▶ [PROBLEM]: In the listing that follows, count every line holding the word "textit" and give only the count.

DATASET CONTENT section start

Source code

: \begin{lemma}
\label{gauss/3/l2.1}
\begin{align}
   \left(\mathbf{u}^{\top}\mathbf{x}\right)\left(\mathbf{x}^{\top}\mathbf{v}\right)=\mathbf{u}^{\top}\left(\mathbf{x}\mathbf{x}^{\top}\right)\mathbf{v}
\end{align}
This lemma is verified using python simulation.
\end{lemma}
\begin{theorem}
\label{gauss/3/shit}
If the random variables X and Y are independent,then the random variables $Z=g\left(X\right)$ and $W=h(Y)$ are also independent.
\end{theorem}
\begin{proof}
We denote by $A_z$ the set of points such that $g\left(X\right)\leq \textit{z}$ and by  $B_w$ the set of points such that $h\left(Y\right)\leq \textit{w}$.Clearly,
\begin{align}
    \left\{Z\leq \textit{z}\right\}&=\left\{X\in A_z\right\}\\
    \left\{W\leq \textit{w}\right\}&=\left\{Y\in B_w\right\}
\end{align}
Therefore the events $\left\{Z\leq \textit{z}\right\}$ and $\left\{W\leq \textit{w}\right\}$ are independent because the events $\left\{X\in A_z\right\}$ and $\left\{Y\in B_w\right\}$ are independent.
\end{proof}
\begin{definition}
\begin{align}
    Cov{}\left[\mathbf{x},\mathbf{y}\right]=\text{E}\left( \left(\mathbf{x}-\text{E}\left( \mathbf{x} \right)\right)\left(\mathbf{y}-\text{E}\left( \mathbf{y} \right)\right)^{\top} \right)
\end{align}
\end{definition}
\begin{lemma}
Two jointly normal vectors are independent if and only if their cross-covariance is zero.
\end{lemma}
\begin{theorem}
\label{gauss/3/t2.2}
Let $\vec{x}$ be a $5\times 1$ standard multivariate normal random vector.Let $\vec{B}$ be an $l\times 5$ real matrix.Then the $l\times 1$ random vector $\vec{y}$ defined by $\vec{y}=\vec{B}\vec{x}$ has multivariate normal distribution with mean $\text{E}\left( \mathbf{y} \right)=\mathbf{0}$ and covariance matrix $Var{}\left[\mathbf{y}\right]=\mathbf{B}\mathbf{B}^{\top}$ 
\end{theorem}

DATASET CONTENT section end
DATASET CONTENT section start

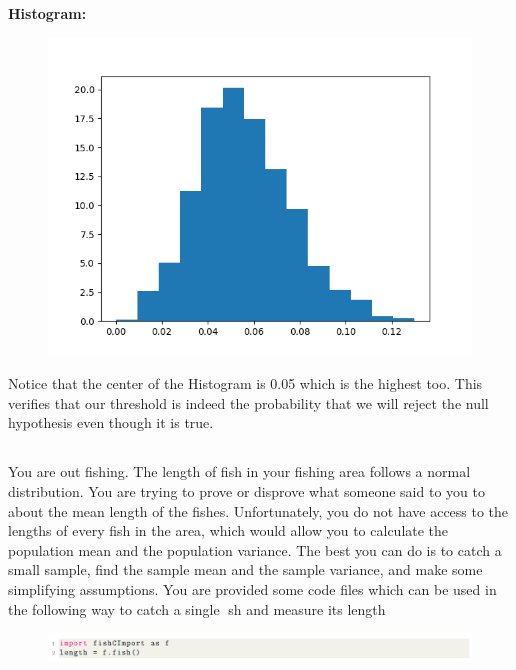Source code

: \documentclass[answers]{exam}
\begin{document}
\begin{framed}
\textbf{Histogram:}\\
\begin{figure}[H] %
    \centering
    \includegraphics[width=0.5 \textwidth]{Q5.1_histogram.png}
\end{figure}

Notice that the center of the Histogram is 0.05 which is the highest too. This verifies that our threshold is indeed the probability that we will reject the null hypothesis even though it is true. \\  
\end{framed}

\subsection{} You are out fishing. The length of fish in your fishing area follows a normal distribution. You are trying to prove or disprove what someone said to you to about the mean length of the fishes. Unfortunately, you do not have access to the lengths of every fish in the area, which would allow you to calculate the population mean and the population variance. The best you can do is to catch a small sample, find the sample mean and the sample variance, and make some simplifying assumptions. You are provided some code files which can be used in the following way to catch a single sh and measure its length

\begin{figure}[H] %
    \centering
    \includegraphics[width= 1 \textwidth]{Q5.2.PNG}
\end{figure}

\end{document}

DATASET CONTENT section end

▶ [PROBLEM SOLUTION]: 4